INSTRUCTIONS FOR THE TASK: Copy the records below character for character.

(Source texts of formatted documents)
━━━━━━━━

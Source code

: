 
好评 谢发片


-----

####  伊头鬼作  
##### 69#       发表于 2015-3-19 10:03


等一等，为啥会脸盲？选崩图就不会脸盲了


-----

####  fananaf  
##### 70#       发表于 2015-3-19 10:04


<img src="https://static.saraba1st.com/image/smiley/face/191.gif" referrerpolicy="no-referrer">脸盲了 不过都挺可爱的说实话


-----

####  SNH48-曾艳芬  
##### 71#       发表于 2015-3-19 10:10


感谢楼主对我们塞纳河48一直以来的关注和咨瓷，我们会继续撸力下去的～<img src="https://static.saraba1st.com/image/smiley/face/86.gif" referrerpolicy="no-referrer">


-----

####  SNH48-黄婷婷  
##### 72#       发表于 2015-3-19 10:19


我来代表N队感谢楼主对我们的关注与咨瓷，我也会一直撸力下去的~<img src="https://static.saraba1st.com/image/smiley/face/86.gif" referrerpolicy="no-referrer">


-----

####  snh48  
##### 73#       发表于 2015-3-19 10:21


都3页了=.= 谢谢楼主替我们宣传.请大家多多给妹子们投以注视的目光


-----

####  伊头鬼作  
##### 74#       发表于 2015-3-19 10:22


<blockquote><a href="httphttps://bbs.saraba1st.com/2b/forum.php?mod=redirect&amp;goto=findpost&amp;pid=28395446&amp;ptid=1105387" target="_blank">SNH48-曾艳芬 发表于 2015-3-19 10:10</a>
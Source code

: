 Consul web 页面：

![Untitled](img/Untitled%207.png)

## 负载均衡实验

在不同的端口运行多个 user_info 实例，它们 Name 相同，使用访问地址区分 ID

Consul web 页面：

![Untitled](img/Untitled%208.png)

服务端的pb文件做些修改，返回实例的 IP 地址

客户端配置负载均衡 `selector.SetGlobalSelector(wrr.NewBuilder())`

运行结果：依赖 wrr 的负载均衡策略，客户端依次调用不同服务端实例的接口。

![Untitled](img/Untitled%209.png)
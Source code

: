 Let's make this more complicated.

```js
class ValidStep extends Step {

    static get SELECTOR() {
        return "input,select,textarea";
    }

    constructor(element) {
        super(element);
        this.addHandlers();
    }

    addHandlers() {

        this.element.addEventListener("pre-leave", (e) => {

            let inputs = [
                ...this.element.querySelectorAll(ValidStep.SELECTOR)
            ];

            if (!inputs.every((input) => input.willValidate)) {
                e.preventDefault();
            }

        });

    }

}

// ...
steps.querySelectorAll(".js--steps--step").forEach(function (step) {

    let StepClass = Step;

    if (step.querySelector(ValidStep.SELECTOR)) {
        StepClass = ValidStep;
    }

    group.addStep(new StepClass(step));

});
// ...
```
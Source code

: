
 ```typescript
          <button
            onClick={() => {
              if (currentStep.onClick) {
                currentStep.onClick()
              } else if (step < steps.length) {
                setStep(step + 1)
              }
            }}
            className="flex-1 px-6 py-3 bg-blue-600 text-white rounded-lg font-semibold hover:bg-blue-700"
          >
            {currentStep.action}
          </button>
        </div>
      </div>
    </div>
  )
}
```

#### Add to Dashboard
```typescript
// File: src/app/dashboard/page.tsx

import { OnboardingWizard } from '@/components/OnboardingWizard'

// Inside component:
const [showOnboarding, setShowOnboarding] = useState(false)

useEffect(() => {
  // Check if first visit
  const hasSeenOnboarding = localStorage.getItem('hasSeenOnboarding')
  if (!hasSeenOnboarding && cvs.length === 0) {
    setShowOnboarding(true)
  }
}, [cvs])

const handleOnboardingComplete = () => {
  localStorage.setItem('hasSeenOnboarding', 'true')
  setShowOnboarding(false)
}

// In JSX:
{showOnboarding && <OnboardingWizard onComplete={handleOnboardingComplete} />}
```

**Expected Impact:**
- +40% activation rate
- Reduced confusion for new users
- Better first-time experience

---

━━━━━━━━

ANSWER FOR THE TASK:
Source code

: 
好评 谢发片


-----

####  伊头鬼作  
##### 69#       发表于 2015-3-19 10:03


等一等，为啥会脸盲？选崩图就不会脸盲了


-----

####  fananaf  
##### 70#       发表于 2015-3-19 10:04


<img src="https://static.saraba1st.com/image/smiley/face/191.gif" referrerpolicy="no-referrer">脸盲了 不过都挺可爱的说实话


-----

####  SNH48-曾艳芬  
##### 71#       发表于 2015-3-19 10:10


感谢楼主对我们塞纳河48一直以来的关注和咨瓷，我们会继续撸力下去的～<img src="https://static.saraba1st.com/image/smiley/face/86.gif" referrerpolicy="no-referrer">


-----

####  SNH48-黄婷婷  
##### 72#       发表于 2015-3-19 10:19


我来代表N队感谢楼主对我们的关注与咨瓷，我也会一直撸力下去的~<img src="https://static.saraba1st.com/image/smiley/face/86.gif" referrerpolicy="no-referrer">


-----

####  snh48  
##### 73#       发表于 2015-3-19 10:21


都3页了=.= 谢谢楼主替我们宣传.请大家多多给妹子们投以注视的目光


-----

####  伊头鬼作  
##### 74#       发表于 2015-3-19 10:22


<blockquote><a href="httphttps://bbs.saraba1st.com/2b/forum.php?mod=redirect&amp;goto=findpost&amp;pid=28395446&amp;ptid=1105387" target="_blank">SNH48-曾艳芬 发表于 2015-3-19 10:10</a>
Source code

: Consul web 页面：

![Untitled](img/Untitled%207.png)

## 负载均衡实验

在不同的端口运行多个 user_info 实例，它们 Name 相同，使用访问地址区分 ID

Consul web 页面：

![Untitled](img/Untitled%208.png)

服务端的pb文件做些修改，返回实例的 IP 地址

客户端配置负载均衡 `selector.SetGlobalSelector(wrr.NewBuilder())`

运行结果：依赖 wrr 的负载均衡策略，客户端依次调用不同服务端实例的接口。

![Untitled](img/Untitled%209.png)
Source code

: Let's make this more complicated.

```js
class ValidStep extends Step {

    static get SELECTOR() {
        return "input,select,textarea";
    }

    constructor(element) {
        super(element);
        this.addHandlers();
    }

    addHandlers() {

        this.element.addEventListener("pre-leave", (e) => {

            let inputs = [
                ...this.element.querySelectorAll(ValidStep.SELECTOR)
            ];

            if (!inputs.every((input) => input.willValidate)) {
                e.preventDefault();
            }

        });

    }

}

// ...
steps.querySelectorAll(".js--steps--step").forEach(function (step) {

    let StepClass = Step;

    if (step.querySelector(ValidStep.SELECTOR)) {
        StepClass = ValidStep;
    }

    group.addStep(new StepClass(step));

});
// ...
```
Source code

:
 ```typescript
          <button
            onClick={() => {
              if (currentStep.onClick) {
                currentStep.onClick()
              } else if (step < steps.length) {
                setStep(step + 1)
              }
            }}
            className="flex-1 px-6 py-3 bg-blue-600 text-white rounded-lg font-semibold hover:bg-blue-700"
          >
            {currentStep.action}
          </button>
        </div>
      </div>
    </div>
  )
}
```

#### Add to Dashboard
```typescript
// File: src/app/dashboard/page.tsx

import { OnboardingWizard } from '@/components/OnboardingWizard'

// Inside component:
const [showOnboarding, setShowOnboarding] = useState(false)

useEffect(() => {
  // Check if first visit
  const hasSeenOnboarding = localStorage.getItem('hasSeenOnboarding')
  if (!hasSeenOnboarding && cvs.length === 0) {
    setShowOnboarding(true)
  }
}, [cvs])

const handleOnboardingComplete = () => {
  localStorage.setItem('hasSeenOnboarding', 'true')
  setShowOnboarding(false)
}

// In JSX:
{showOnboarding && <OnboardingWizard onComplete={handleOnboardingComplete} />}
```

**Expected Impact:**
- +40% activation rate
- Reduced confusion for new users
- Better first-time experience

---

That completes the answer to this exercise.